### What the task asks
In the data below, one line contains "Here is a place" and a later one contains "what you read |". Print both, with every line between them, exactly and alone.

(Beginning of The data)

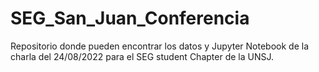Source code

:# SEG_San_Juan_Conferencia
Repositorio donde pueden encontrar los datos y Jupyter Notebook de la charla del 24/08/2022 para el SEG student Chapter de la UNSJ. 
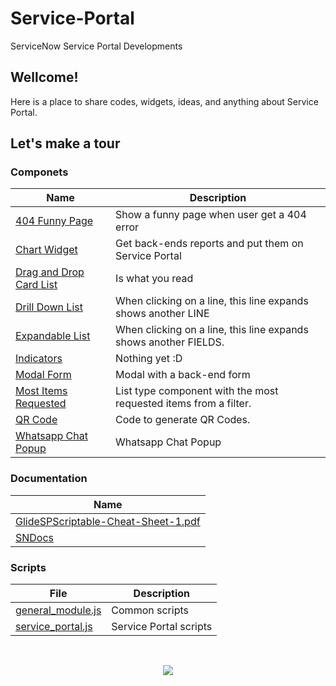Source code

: # Service-Portal						

ServiceNow Service Portal Developments



## Wellcome!

Here is a place to share codes, widgets, ideas, and anything about Service Portal.



## Let's make a tour

### Componets

| Name                                                         | Description                                                  |
| ------------------------------------------------------------ | ------------------------------------------------------------ |
| [404 Funny Page](https://github.com/Organize-Cloud-Labs/Service-Portal/tree/main/Components/404_Funny_Page) | Show a funny page when user get a 404 error             |
| [Chart Widget](https://github.com/Organize-Cloud-Labs/Service-Portal/tree/main/Components/Chart_Widget) | Get back-ends reports and put them on Service Portal         |
| [Drag and Drop Card List](https://github.com/Organize-Cloud-Labs/Service-Portal/tree/main/Components/Drag_and_Drop_Card_List) | Is what you read |
| [Drill Down List](https://github.com/Organize-Cloud-Labs/Service-Portal/tree/main/Components/Drill_Down_List) | When clicking on a line, this line expands shows another LINE |
| [Expandable List](https://github.com/Organize-Cloud-Labs/Service-Portal/tree/main/Components/Expandable_List) | When clicking on a line, this line expands shows another FIELDS. |
| [Indicators](https://github.com/Organize-Cloud-Labs/Service-Portal/tree/main/Components/Indicators) | Nothing yet :D                                               |
| [Modal Form](https://github.com/Organize-Cloud-Labs/Service-Portal/tree/main/Components/Modal_Form) | Modal with a back-end form                                   |
| [Most Items Requested](https://github.com/Organize-Cloud-Labs/Service-Portal/tree/main/Components/Most_Items_Requested) | List type component with the most requested items from a filter. |
| [QR Code](https://github.com/Organize-Cloud-Labs/Service-Portal/tree/main/Components/QR_Code) | Code to generate QR Codes.                                   |
| [Whatsapp Chat Popup](https://github.com/Organize-Cloud-Labs/Service-Portal/tree/main/Components/Whatsapp_Chat_Popup) | Whatsapp Chat Popup                                          |



### Documentation

| Name                                                         |
| ------------------------------------------------------------ |
| [GlideSPScriptable-Cheat-Sheet-1.pdf](https://github.com/Organize-Cloud-Labs/Service-Portal/blob/main/Documentation/GlideSPScriptable-Cheat-Sheet-1.pdf) |
| [SNDocs](https://github.com/Organize-Cloud-Labs/Service-Portal/tree/main/Components/Chart_Widget) |



### Scripts

| File                                                         | Description            |
| ------------------------------------------------------------ | ---------------------- |
| [general_module.js](https://github.com/Organize-Cloud-Labs/Service-Portal/blob/main/Scripts/general_module.js) | Common scripts         |
| [service_portal.js](https://github.com/Organize-Cloud-Labs/Service-Portal/blob/main/Scripts/service_portal.js) | Service Portal scripts |

​		

<p align="center"><img src="https://github.com/Organize-Cloud-Labs/Service-Portal/blob/main/Images/organize.jpeg" /></p>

(End of The data)

### Task output
Here is a place to share codes, widgets, ideas, and anything about Service Portal.



## Let's make a tour

### Componets

| Name                                                         | Description                                                  |
| ------------------------------------------------------------ | ------------------------------------------------------------ |
| [404 Funny Page](https://github.com/Organize-Cloud-Labs/Service-Portal/tree/main/Components/404_Funny_Page) | Show a funny page when user get a 404 error             |
| [Chart Widget](https://github.com/Organize-Cloud-Labs/Service-Portal/tree/main/Components/Chart_Widget) | Get back-ends reports and put them on Service Portal         |
| [Drag and Drop Card List](https://github.com/Organize-Cloud-Labs/Service-Portal/tree/main/Components/Drag_and_Drop_Card_List) | Is what you read |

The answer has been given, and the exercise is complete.